*Activity*
Copy the lines below exactly, starting with the first and finishing with the one holding "#### JSON Configuration File"; do not copy the pictures.

*Data shown*
○ ○ ○ ○ ○ ○ ○

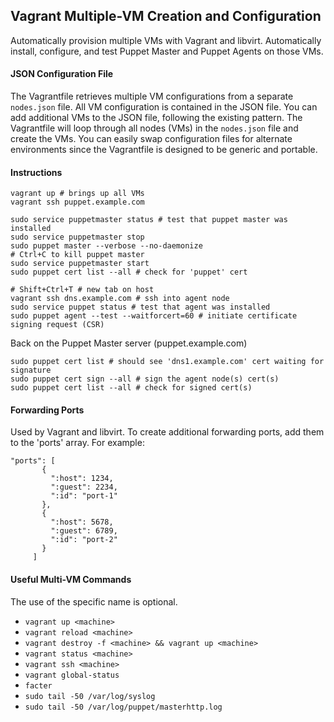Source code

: ## Vagrant Multiple-VM Creation and Configuration
Automatically provision multiple VMs with Vagrant and libvirt. Automatically install, configure, and test
Puppet Master and Puppet Agents on those VMs. 


#### JSON Configuration File
The Vagrantfile retrieves multiple VM configurations from a separate `nodes.json` file. All VM configuration is
contained in the JSON file. You can add additional VMs to the JSON file, following the existing pattern. The
Vagrantfile will loop through all nodes (VMs) in the `nodes.json` file and create the VMs. You can easily swap
configuration files for alternate environments since the Vagrantfile is designed to be generic and portable.

#### Instructions
```
vagrant up # brings up all VMs
vagrant ssh puppet.example.com

sudo service puppetmaster status # test that puppet master was installed
sudo service puppetmaster stop
sudo puppet master --verbose --no-daemonize
# Ctrl+C to kill puppet master
sudo service puppetmaster start
sudo puppet cert list --all # check for 'puppet' cert

# Shift+Ctrl+T # new tab on host
vagrant ssh dns.example.com # ssh into agent node
sudo service puppet status # test that agent was installed
sudo puppet agent --test --waitforcert=60 # initiate certificate signing request (CSR)
```
Back on the Puppet Master server (puppet.example.com)
```
sudo puppet cert list # should see 'dns1.example.com' cert waiting for signature
sudo puppet cert sign --all # sign the agent node(s) cert(s)
sudo puppet cert list --all # check for signed cert(s)
```
#### Forwarding Ports
Used by Vagrant and libvirt. To create additional forwarding ports, add them to the 'ports' array. For example:
 ```
 "ports": [
        {
          ":host": 1234,
          ":guest": 2234,
          ":id": "port-1"
        },
        {
          ":host": 5678,
          ":guest": 6789,
          ":id": "port-2"
        }
      ]
```
#### Useful Multi-VM Commands
The use of the specific <machine> name is optional.
* `vagrant up <machine>`
* `vagrant reload <machine>`
* `vagrant destroy -f <machine> && vagrant up <machine>`
* `vagrant status <machine>`
* `vagrant ssh <machine>`
* `vagrant global-status`
* `facter`
* `sudo tail -50 /var/log/syslog`
* `sudo tail -50 /var/log/puppet/masterhttp.log`

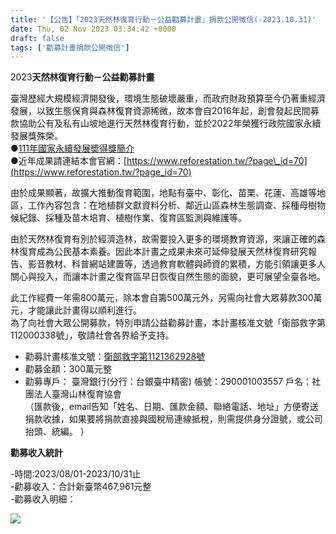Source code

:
 ```yaml
---
title: '【公告】「2023天然林復育行動－公益勸募計畫」捐款公開徵信(-2023.10.31)'
date: Thu, 02 Nov 2023 03:34:42 +0000
draft: false
tags: ['勸募計畫捐款公開徵信']
---
```


2023**天然林復育行動－公益勸募計畫**

臺灣歷經大規模經濟開發後，環境生態破壞嚴重，而政府財政預算至今仍著重經濟發展，以致生態保育與森林復育資源稀微，故本會自2016年起，創會發起民間募款協助公有及私有山坡地進行天然林復育行動，並於2022年榮獲行政院國家永續發展獎殊榮。  
●[111年國家永續發展奬得獎簡介](https://www.reforestation.tw/?p=15065)  
●近年成果請連結本會官網：[https://www.reforestation.tw/?page\_id=70](https://www.reforestation.tw/?page_id=70)

由於成果顯著，故擴大推動復育範圍，地點有臺中、彰化、苗栗、花蓮、高雄等地區，工作內容包含：在地植群文獻資料分析、鄰近山區森林生態調查、採種母樹物候紀錄、採種及苗木培育、植樹作業、復育區監測與維護等。

由於天然林復育有別於經濟造林，故需要投入更多的環境教育資源，來讓正確的森林復育成為公民基本素養。因此本計畫之成果未來可延伸發展天然林復育研究報告、影音教材、科普網站建置等，透過教育軟體與師資的累積，方能引領讓更多人關心與投入，而讓本計畫之復育區早日恢復自然生態的面貌，更可展望全臺各地。

此工作經費一年需800萬元，除本會自籌500萬元外，另需向社會大眾募款300萬元，才能讓此計畫得以順利進行。  
為了向社會大眾公開募款，特別申請公益勸募計畫，本計畫核准文號「衛部救字第112000338號」，敬請社會各界給予支持。

*   勸募計畫核准文號：[衛部救字第1121362928號](https://www.reforestation.tw/?page_id=18935)
*   勸募金額：300萬元整
*   勸募專戶： 臺灣銀行(分行：台銀臺中精密) 帳號：290001003557 戶名：社團法人臺灣山林復育協會  
    （匯款後，email告知「姓名、日期、匯款金額、聯絡電話、地址」方便寄送捐款收據，如果要將捐款直接與國稅局連線抵稅，則需提供身分證號，或公司抬頭、統編。 ）

**勸募收入統計**

\-時間:2023/08/01-2023/10/31止  
\-勸募收入：合計新臺幣467,961元整  
\-勸募收入明細：

![](https://www.reforestation.tw/wp-content/uploads/2023/11/q1-1.png)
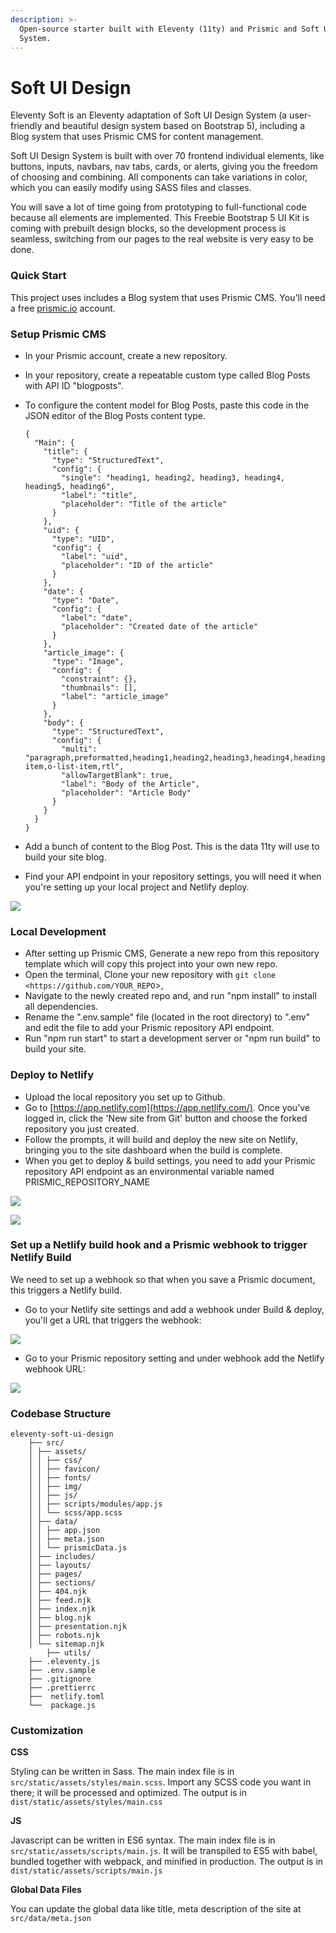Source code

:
 ```yaml
---
description: >-
  Open-source starter built with Eleventy (11ty) and Prismic and Soft UI Design
  System.
---
```


# Soft UI Design

Eleventy Soft is an Eleventy adaptation of Soft UI Design System (a user-friendly and beautiful design system based on Bootstrap 5), including a Blog system that uses Prismic CMS for content management.

Soft UI Design System is built with over 70 frontend individual elements, like buttons, inputs, navbars, nav tabs, cards, or alerts, giving you the freedom of choosing and combining. All components can take variations in color, which you can easily modify using SASS files and classes.

You will save a lot of time going from prototyping to full-functional code because all elements are implemented. This Freebie Bootstrap 5 UI Kit is coming with prebuilt design blocks, so the development process is seamless, switching from our pages to the real website is very easy to be done.


### Quick Start

This project uses includes a Blog system that uses Prismic CMS. You'll need a free [prismic.io](http://prismic.io/) account.

### Setup Prismic CMS

* In your Prismic account, create a new repository.
* In your repository, create a repeatable custom type called Blog Posts with API ID "blogposts".
*   To configure the content model for Blog Posts, paste this code in the JSON editor of the Blog Posts content type.

    ```
    {
      "Main": {
        "title": {
          "type": "StructuredText",
          "config": {
            "single": "heading1, heading2, heading3, heading4, heading5, heading6",
            "label": "title",
            "placeholder": "Title of the article"
          }
        },
        "uid": {
          "type": "UID",
          "config": {
            "label": "uid",
            "placeholder": "ID of the article"
          }
        },
        "date": {
          "type": "Date",
          "config": {
            "label": "date",
            "placeholder": "Created date of the article"
          }
        },
        "article_image": {
          "type": "Image",
          "config": {
            "constraint": {},
            "thumbnails": [],
            "label": "article_image"
          }
        },
        "body": {
          "type": "StructuredText",
          "config": {
            "multi": "paragraph,preformatted,heading1,heading2,heading3,heading4,heading5,heading6,strong,em,hyperlink,image,embed,list-item,o-list-item,rtl",
            "allowTargetBlank": true,
            "label": "Body of the Article",
            "placeholder": "Article Body"
          }
        }
      }
    }

    ```
* Add a bunch of content to the Blog Post. This is the data 11ty will use to build your site blog.
* Find your API endpoint in your repository settings, you will need it when you're setting up your local project and Netlify deploy.

![](../../.gitbook/assets/get-prismic-repo-url.png)

### Local Development

* After setting up Prismic CMS, Generate a new repo from this repository template which will copy this project into your own new repo.
* Open the terminal, Clone your new repository with `git clone <https://github.com/YOUR_REPO`>,
* Navigate to the newly created repo and, and run "npm install" to install all dependencies.
* Rename the ".env.sample" file (located in the root directory) to ".env" and edit the file to add your Prismic repository API endpoint.
* Run "npm run start" to start a development server or "npm run build" to build your site.

### Deploy to Netlify

* Upload the local repository you set up to Github.
* Go to [https://app.netlify.com](https://app.netlify.com/). Once you’ve logged in, click the 'New site from Git' button and choose the forked repository you just created.
* Follow the prompts, it will build and deploy the new site on Netlify, bringing you to the site dashboard when the build is complete.
* When you get to deploy & build settings, you need to add your Prismic repository API endpoint as an environmental variable named PRISMIC\_REPOSITORY\_NAME

![](../../.gitbook/assets/netlify-env-setup-1.png)

![](../../.gitbook/assets/netlify-env-setup-2.png)

### Set up a Netlify build hook and a Prismic webhook to trigger Netlify Build

We need to set up a webhook so that when you save a Prismic document, this triggers a Netlify build.

* Go to your Netlify site settings and add a webhook under Build & deploy, you'll get a URL that triggers the webhook:

![](../../.gitbook/assets/netlify-build-hooks-1.png)

* Go to your Prismic repository setting and under webhook add the Netlify webhook URL:

![](../../.gitbook/assets/netlify-build-hooks-2.png)

### Codebase Structure

```
eleventy-soft-ui-design
    ├── src/
    │ ├── assets/
    │ │ ├── css/
    │ │ ├── favicon/
    │ │ ├── fonts/
    │ │ ├── img/
    │ │ ├── js/
    │ │ ├── scripts/modules/app.js
    │ │ └── scss/app.scss
    │ ├── data/
    │ │ ├── app.json
    │ │ ├── meta.json
    │ │ └── prismicData.js
    │ ├── includes/
    │ ├── layouts/
    │ ├── pages/
    │ ├── sections/
    │ ├── 404.njk
    │ ├── feed.njk
    │ ├── index.njk
    │ ├── blog.njk
    │ ├── presentation.njk
    │ ├── robots.njk
    │ └── sitemap.njk
        ├── utils/
    ├── .eleventy.js
    ├── .env.sample
    ├── .gitignore
    ├── .prettierrc
    ├──  netlify.toml
    └──  package.js
```

### Customization

**CSS**

Styling can be written in Sass. The main index file is in `src/static/assets/styles/main.scss`. Import any SCSS code you want in there; it will be processed and optimized. The output is in `dist/static/assets/styles/main.css`

**JS**

Javascript can be written in ES6 syntax. The main index file is in `src/static/assets/scripts/main.js`. It will be transpiled to ES5 with babel, bundled together with webpack, and minified in production. The output is in `dist/static/assets/scripts/main.js`

**Global Data Files**

You can update the global data like title, meta description of the site at `src/data/meta.json`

○ ○ ○ ○ ○ ○ ○

*Your response*
Source code

: ## Vagrant Multiple-VM Creation and Configuration
Automatically provision multiple VMs with Vagrant and libvirt. Automatically install, configure, and test
Puppet Master and Puppet Agents on those VMs. 


#### JSON Configuration File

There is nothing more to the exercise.